Exercise material Block Start
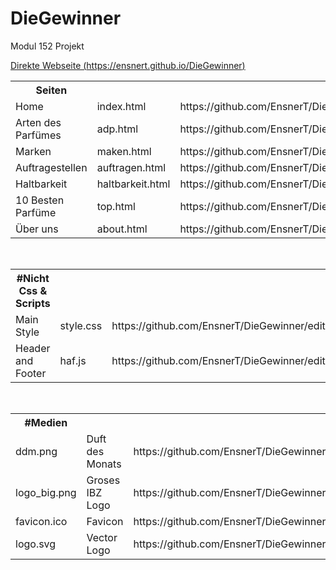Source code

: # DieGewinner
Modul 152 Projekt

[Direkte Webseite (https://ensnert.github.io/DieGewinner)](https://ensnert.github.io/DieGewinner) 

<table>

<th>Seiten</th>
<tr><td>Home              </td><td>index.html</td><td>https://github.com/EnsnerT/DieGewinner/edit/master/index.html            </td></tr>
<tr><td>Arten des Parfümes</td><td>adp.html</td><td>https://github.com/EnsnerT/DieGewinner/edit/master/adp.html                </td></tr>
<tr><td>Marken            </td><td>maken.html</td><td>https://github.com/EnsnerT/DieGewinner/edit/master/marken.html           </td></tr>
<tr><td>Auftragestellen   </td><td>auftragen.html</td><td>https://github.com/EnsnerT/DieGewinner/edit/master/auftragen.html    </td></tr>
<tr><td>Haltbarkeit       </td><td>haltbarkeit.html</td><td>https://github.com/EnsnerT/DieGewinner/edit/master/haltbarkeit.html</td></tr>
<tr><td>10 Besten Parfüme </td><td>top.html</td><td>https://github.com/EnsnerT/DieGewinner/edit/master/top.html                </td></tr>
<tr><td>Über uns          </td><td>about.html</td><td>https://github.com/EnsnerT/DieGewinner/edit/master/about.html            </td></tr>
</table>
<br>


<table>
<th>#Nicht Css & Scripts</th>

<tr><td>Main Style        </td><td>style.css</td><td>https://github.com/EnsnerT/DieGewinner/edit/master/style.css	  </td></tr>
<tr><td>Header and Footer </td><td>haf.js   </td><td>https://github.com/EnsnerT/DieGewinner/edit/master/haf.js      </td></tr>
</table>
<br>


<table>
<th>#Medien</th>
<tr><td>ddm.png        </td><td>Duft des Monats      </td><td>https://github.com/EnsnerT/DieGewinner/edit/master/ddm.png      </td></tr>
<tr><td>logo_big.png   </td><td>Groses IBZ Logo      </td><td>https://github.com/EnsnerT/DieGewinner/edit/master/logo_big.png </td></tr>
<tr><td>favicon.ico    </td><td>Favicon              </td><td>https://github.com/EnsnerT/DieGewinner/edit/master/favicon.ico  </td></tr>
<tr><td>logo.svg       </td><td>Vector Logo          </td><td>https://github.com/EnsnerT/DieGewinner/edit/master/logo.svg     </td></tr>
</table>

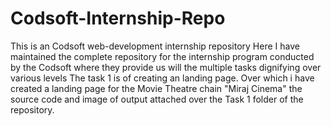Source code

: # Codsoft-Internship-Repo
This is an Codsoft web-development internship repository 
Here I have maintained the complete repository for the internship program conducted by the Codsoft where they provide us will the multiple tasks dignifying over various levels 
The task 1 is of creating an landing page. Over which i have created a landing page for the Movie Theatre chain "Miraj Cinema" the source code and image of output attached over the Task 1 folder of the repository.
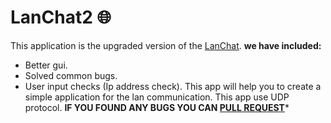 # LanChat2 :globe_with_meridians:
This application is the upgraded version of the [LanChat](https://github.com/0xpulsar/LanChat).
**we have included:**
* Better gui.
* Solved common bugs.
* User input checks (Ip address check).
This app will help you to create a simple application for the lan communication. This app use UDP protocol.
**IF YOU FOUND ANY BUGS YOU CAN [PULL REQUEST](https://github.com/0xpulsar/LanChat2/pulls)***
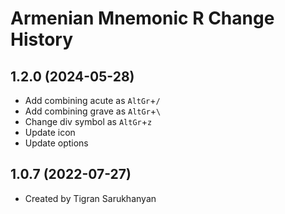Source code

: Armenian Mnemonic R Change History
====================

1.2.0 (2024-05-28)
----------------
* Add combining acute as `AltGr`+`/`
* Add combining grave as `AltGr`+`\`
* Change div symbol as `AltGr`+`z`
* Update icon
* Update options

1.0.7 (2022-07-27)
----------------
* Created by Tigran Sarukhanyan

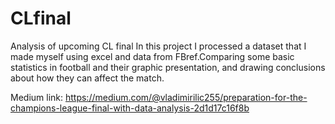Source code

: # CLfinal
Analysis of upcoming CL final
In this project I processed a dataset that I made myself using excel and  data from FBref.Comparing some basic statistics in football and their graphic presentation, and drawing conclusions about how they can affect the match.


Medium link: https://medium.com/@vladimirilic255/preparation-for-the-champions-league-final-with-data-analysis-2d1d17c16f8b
Exercise material Block End
Exercise - Above are the entries; write them out again exactly, omitting the pictures.

Problem solution -
Source code

: # DieGewinner
Modul 152 Projekt

[Direkte Webseite (https://ensnert.github.io/DieGewinner)](https://ensnert.github.io/DieGewinner) 

<table>

<th>Seiten</th>
<tr><td>Home              </td><td>index.html</td><td>https://github.com/EnsnerT/DieGewinner/edit/master/index.html            </td></tr>
<tr><td>Arten des Parfümes</td><td>adp.html</td><td>https://github.com/EnsnerT/DieGewinner/edit/master/adp.html                </td></tr>
<tr><td>Marken            </td><td>maken.html</td><td>https://github.com/EnsnerT/DieGewinner/edit/master/marken.html           </td></tr>
<tr><td>Auftragestellen   </td><td>auftragen.html</td><td>https://github.com/EnsnerT/DieGewinner/edit/master/auftragen.html    </td></tr>
<tr><td>Haltbarkeit       </td><td>haltbarkeit.html</td><td>https://github.com/EnsnerT/DieGewinner/edit/master/haltbarkeit.html</td></tr>
<tr><td>10 Besten Parfüme </td><td>top.html</td><td>https://github.com/EnsnerT/DieGewinner/edit/master/top.html                </td></tr>
<tr><td>Über uns          </td><td>about.html</td><td>https://github.com/EnsnerT/DieGewinner/edit/master/about.html            </td></tr>
</table>
<br>


<table>
<th>#Nicht Css & Scripts</th>

<tr><td>Main Style        </td><td>style.css</td><td>https://github.com/EnsnerT/DieGewinner/edit/master/style.css	  </td></tr>
<tr><td>Header and Footer </td><td>haf.js   </td><td>https://github.com/EnsnerT/DieGewinner/edit/master/haf.js      </td></tr>
</table>
<br>


<table>
<th>#Medien</th>
<tr><td>ddm.png        </td><td>Duft des Monats      </td><td>https://github.com/EnsnerT/DieGewinner/edit/master/ddm.png      </td></tr>
<tr><td>logo_big.png   </td><td>Groses IBZ Logo      </td><td>https://github.com/EnsnerT/DieGewinner/edit/master/logo_big.png </td></tr>
<tr><td>favicon.ico    </td><td>Favicon              </td><td>https://github.com/EnsnerT/DieGewinner/edit/master/favicon.ico  </td></tr>
<tr><td>logo.svg       </td><td>Vector Logo          </td><td>https://github.com/EnsnerT/DieGewinner/edit/master/logo.svg     </td></tr>
</table>

Source code

: # Codsoft-Internship-Repo
This is an Codsoft web-development internship repository 
Here I have maintained the complete repository for the internship program conducted by the Codsoft where they provide us will the multiple tasks dignifying over various levels 
The task 1 is of creating an landing page. Over which i have created a landing page for the Movie Theatre chain "Miraj Cinema" the source code and image of output attached over the Task 1 folder of the repository.
 # LanChat2 :globe_with_meridians:
This application is the upgraded version of the [LanChat](https://github.com/0xpulsar/LanChat).
**we have included:**
* Better gui.
* Solved common bugs.
* User input checks (Ip address check).
This app will help you to create a simple application for the lan communication. This app use UDP protocol.
**IF YOU FOUND ANY BUGS YOU CAN [PULL REQUEST](https://github.com/0xpulsar/LanChat2/pulls)***
Source code

: Armenian Mnemonic R Change History
====================

1.2.0 (2024-05-28)
----------------
* Add combining acute as `AltGr`+`/`
* Add combining grave as `AltGr`+`\`
* Change div symbol as `AltGr`+`z`
* Update icon
* Update options

1.0.7 (2022-07-27)
----------------
* Created by Tigran Sarukhanyan

Source code

: # CLfinal
Analysis of upcoming CL final
In this project I processed a dataset that I made myself using excel and  data from FBref.Comparing some basic statistics in football and their graphic presentation, and drawing conclusions about how they can affect the match.


Medium link: https://medium.com/@vladimirilic255/preparation-for-the-champions-league-final-with-data-analysis-2d1d17c16f8b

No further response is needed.